第3話 錬金術師

 薄暗い賭場、その隅っこでクロは美女に腕を掴まれている。

 適当に話を終わらせてトンズラしようとしたのだが、がっちり両手で捕まえられてしまったため逃げられない。


 できれば面倒ごとには関わりたくなかった。

 会社を辞めて以来やりたいことだけやるのがクロのマイルールなのだが……男は美女に弱いのも、神が定めた絶対法則である。


 彼女は不満げに唇を尖らせてジト目でクロを刺す。


「もう逃げないでくださいね」


「……逃げるつもりなんて最初からなかったって」


 そう主張しようとも彼女は離してくれる気はないらしい。

 緑色の瞳には確かな意志を宿し、細い手を輪にしてクロの手首を拘束している。


 しょうがないのでクロは諦観の念を息として吐きだした。


「俺が何かお力になれるかな?」


 彼女は少しだけ拘束を緩めて、首を左右に二度ずつ振って内緒話が聞かれていないことを確認し、小声で囁いた。


「頼み事があるんです。
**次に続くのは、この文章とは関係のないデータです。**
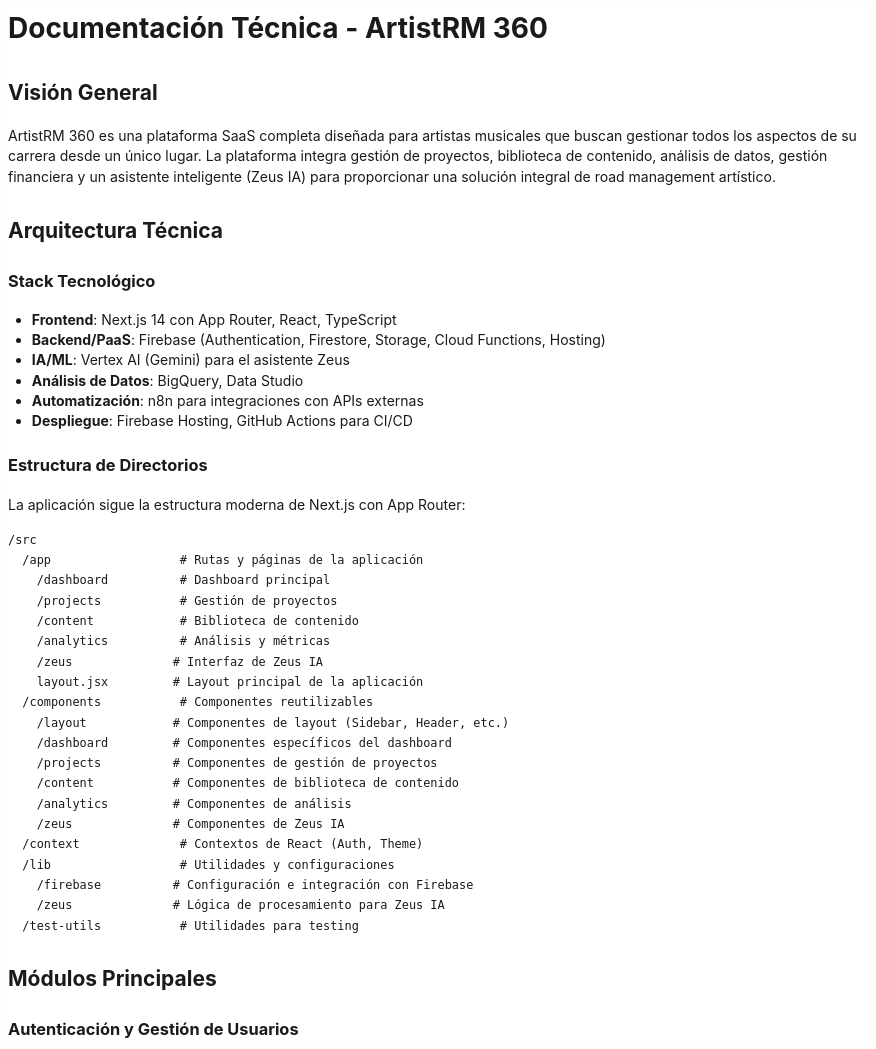 # Documentación Técnica - ArtistRM 360

## Visión General

ArtistRM 360 es una plataforma SaaS completa diseñada para artistas musicales que buscan gestionar todos los aspectos de su carrera desde un único lugar. La plataforma integra gestión de proyectos, biblioteca de contenido, análisis de datos, gestión financiera y un asistente inteligente (Zeus IA) para proporcionar una solución integral de road management artístico.

## Arquitectura Técnica

### Stack Tecnológico

- **Frontend**: Next.js 14 con App Router, React, TypeScript
- **Backend/PaaS**: Firebase (Authentication, Firestore, Storage, Cloud Functions, Hosting)
- **IA/ML**: Vertex AI (Gemini) para el asistente Zeus
- **Análisis de Datos**: BigQuery, Data Studio
- **Automatización**: n8n para integraciones con APIs externas
- **Despliegue**: Firebase Hosting, GitHub Actions para CI/CD

### Estructura de Directorios

La aplicación sigue la estructura moderna de Next.js con App Router:

```
/src
  /app                  # Rutas y páginas de la aplicación
    /dashboard          # Dashboard principal
    /projects           # Gestión de proyectos
    /content            # Biblioteca de contenido
    /analytics          # Análisis y métricas
    /zeus              # Interfaz de Zeus IA
    layout.jsx         # Layout principal de la aplicación
  /components           # Componentes reutilizables
    /layout            # Componentes de layout (Sidebar, Header, etc.)
    /dashboard         # Componentes específicos del dashboard
    /projects          # Componentes de gestión de proyectos
    /content           # Componentes de biblioteca de contenido
    /analytics         # Componentes de análisis
    /zeus              # Componentes de Zeus IA
  /context              # Contextos de React (Auth, Theme)
  /lib                  # Utilidades y configuraciones
    /firebase          # Configuración e integración con Firebase
    /zeus              # Lógica de procesamiento para Zeus IA
  /test-utils           # Utilidades para testing
```

## Módulos Principales

### Autenticación y Gestión de Usuarios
あなたのように強いギャンブラーだったらとっても簡単なお願いです」


 ギャンブラーだったら。

 その言葉にクロは興味をそそられた。賭け事は大好きだ。


「ほほう?」


「まずは自己紹介をしますね。私の名前はルル。自分で言うのもなんですが若くて優秀な――錬金術師です」


 彼女――ルルは得意そうに鼻を膨らませながらそう語る。

 しかしクロは錬金術師がどういうものか知らないので短く、


「へえ」


 とだけ。


 ルルはむっと眉を寄せた。


「信じてませんね? 証拠をお見せしましょう。……ほら」


 ルルはそう言って少しだけ胸元をはだけさせ、首にかかった金のネックレスをクロに見せる。


 しかし、やはりクロはその首飾りがどんな意味を持つのか知らないので、ちらりと覗く白い谷間に視線を釘づけた。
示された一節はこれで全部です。